Compliance with emissions regulations could cut the supply of bulkers to the market by up to 2% per annum over the next two years, which will help offset net fleet growth as demand falls too, according to Clarksons Research.
The research arm of the world’s largest shipbroker said that slower sailing speeds and the time taken to retrofit energy-saving technology on board vessels would absorb tonnage from the trading fleet as shipowners take steps to comply with environmental regulations like the Energy Efficiency Existing Ship Index and Carbon Intensity Indicator.
This will provide some support to bulker markets in the face of an expected slowdown in bulker demand growth, according to Clarksons, which outlined a “moderate” outlook for 2024.
“Current projections suggest bulker demand growth may fall just below fleet growth (both [circa] 2%), despite a limited delivery schedule and potential for increased demolition,” the firm said in its Dry Bulk Trade Outlook for October, published on Thursday.
“A range of other factors have potential to support market trends, including vessel speeds and increased [energy-saving technology] retrofit time as environmental regulations impact.
“However, uncertainty remains on the demand side, including risks around the global macroeconomic backdrop, whilst there is also uncertainty around Chinese dry bulk demand given ongoing challenges in the property sector and sensitivity to government coal policy.”

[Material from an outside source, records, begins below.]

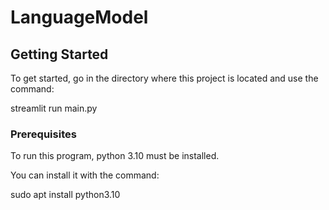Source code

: # LanguageModel


<!-- GETTING STARTED -->
## Getting Started

To get started, go in the directory where this project is located and use the command:

streamlit run main.py

### Prerequisites

To run this program, python 3.10 must be installed.

You can install it with the command:

sudo apt install python3.10

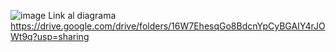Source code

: ![image](https://user-images.githubusercontent.com/84218117/233797162-6d8e0dfd-6fe0-4fa5-aa48-9f03124b1066.png)
Link al diagrama
https://drive.google.com/drive/folders/16W7EhesqGo8BdcnYpCyBGAIY4rJOWt9q?usp=sharing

A more significant turnaround for bulker markets could come in 2025, if global macroeconomic conditions improve broadly. In such a scenario, Clarksons thinks the dry bulk trade will grow by 1.5% in tonnes or by around 2% in terms of tonne-miles, while fleet growth remains below 1%.

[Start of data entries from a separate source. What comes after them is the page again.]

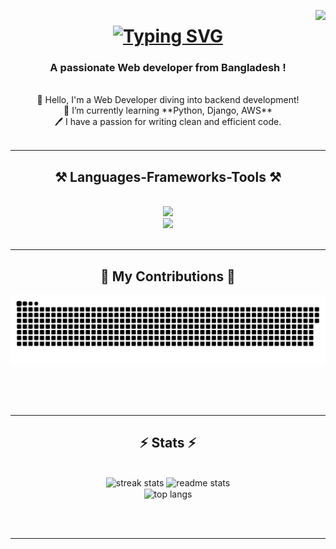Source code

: <a href="https://visitorbadge.io/status?path=https%3A%2F%2Fgithub.com%2Fmuyazkhan"><img align="right" src="https://api.visitorbadge.io/api/visitors?path=https%3A%2F%2Fgithub.com%2Fmuyazkhan&labelColor=%232ccce4&countColor=%2337d67a" /></a>

<h1 align="center">
  <a href="https://git.io/typing-svg"><img src="https://readme-typing-svg.herokuapp.com?font=Preahvihear&weight=500&size=35&pause=1000&color=703CF0&center=true&vCenter=true&random=false&width=920&height=100&lines=+Welcome+to+Muyaz+Khan's+GitHub!++%F0%9F%91%8B;Explore%2C+collaborate%2C+and+innovate+together!+%F0%9F%9A%80+" alt="Typing SVG" /></a>
</h1>

<h3 align="center">A passionate Web developer from Bangladesh !</h3>

<br/>

<div align="center">
 👑 Hello, I'm a Web Developer diving into backend development! 
  </br>
 🌱 I’m currently learning **Python, Django, AWS**
</br>
🖊️ I have a passion for writing clean and efficient code. 
</br>
</br>
 </div>
 
<div align="center"> 
<!--   <a href="muyazkhan06@gmail.com">
    <img src="https://img.shields.io/badge/Gmail-333333?style=for-the-badge&logo=gmail&logoColor=red" />
  </a>
<!--   <a href="https://linkedin.com/in/pedro-sales-muniz" target="_blank">
    <img src="https://img.shields.io/badge/LinkedIn-0077B5?style=for-the-badge&logo=linkedin&logoColor=white" target="_blank" />
  </a> -->
<!--   <a href="https://github.com/muyazkhan" target="_blank">
     <img src="https://img.shields.io/badge/Portfolio-FF5722?style=for-the-badge&logo=todoist&logoColor=white" target="_blank" /> <!-- sqlite, safari, google-chrome are other good icon options 
  </a>  -->
</div>

 <hr/>
 
<h2 align="center">⚒️ Languages-Frameworks-Tools ⚒️</h2>
<br/>
<div align="center">
    <img src="https://skillicons.dev/icons?i=html,css,bootstrap,vscode,github,figma,tailwind,git" /></br>
    <img src="https://skillicons.dev/icons?i=javascript,c,cpp,django,py,mysql,postgres" /><br>
</div>

<br/>
<hr/>

<div align="center">
  <h2>🐍 My Contributions 🐍</h2>
  <picture>
  <source
    media="(prefers-color-scheme: dark)"
    srcset="https://raw.githubusercontent.com/muyazkhan/muyazkhan/output/github-contribution-grid-snake-dark.svg"
  />
  <source
    media="(prefers-color-scheme: light)"
    srcset="https://raw.githubusercontent.com/muyazkhan/muyazkhan/output/github-contribution-grid-snake.svg"
  />
  <img
    alt="github contribution grid snake animation"
    src="https://raw.githubusercontent.com/muyazkhan/muyazkhan/output/github-contribution-grid-snake.svg"
  />
</picture>
  
  <br/><br/><br/>
</div>

<hr/>

<h2 align="center">⚡ Stats ⚡</h2>
<br>
<div align=center>
  <img width=390 src="https://streak-stats.demolab.com/?user=muyazkhan&count_private=true&theme=react&border_radius=10" alt="streak stats"/>
  <img width=390 src="https://github-readme-stats.vercel.app/api?username=muyazkhan&show_icons=true&show_icons=true&theme=react&rank_icon=github&border_radius=10" alt="readme stats" />
  <br/>
  <img width=325 align="center" src="https://github-readme-stats.vercel.app/api/top-langs/?username=muyazkhan&hide=HTML&langs_count=8&layout=compact&theme=react&border_radius=10&size_weight=0.5&count_weight=0.5&exclude_repo=github-readme-stats" alt="top langs" />
</div>

<br/><br/>

<hr/>

<br/>



<br/>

“However, the ambition and implementation of ‘green’ policies in key economies is likely to become a key underlying factor in demand for some dry bulk cargoes (e.g. coal) going forwards,” the firm noted in its report.
The global bulker fleet’s average speed this year to date is down by 1.7%, compared to the same period last year on the back of softer markets. It averaged 10.9 knots during September.
Port congestion this year to date has averaged 30.5% of the live fleet in terms of deadweight tonnage, down by just over 2% compared to the same period in 2022. Around 28.9% of bulker tonnage was tied up by congestion last month.
The tonne-mile trade is expected to grow by 4.6% this year but net fleet growth, congestion and slower sailing have boosted the trading fleet’s active capacity this year. Clarksons said this means demand growth in 2023 will be just 3% above the 2021 level in terms of tonne-miles, while bulker fleet capacity will have grown by 6% over the same period.
The firm expects the tonne-mile trade to grow by 1.8% next year and by 1.6% the year after.
Going forward, the low orderbook will continue to be supportive. The global bulker orderbook remains at a near 30-year low of less than 8% of fleet capacity.
Clarksons expects overall bulker fleet growth to remain steady at 2.9% in 2023, before slowing to 2.2% next year and 0.9% in 2025.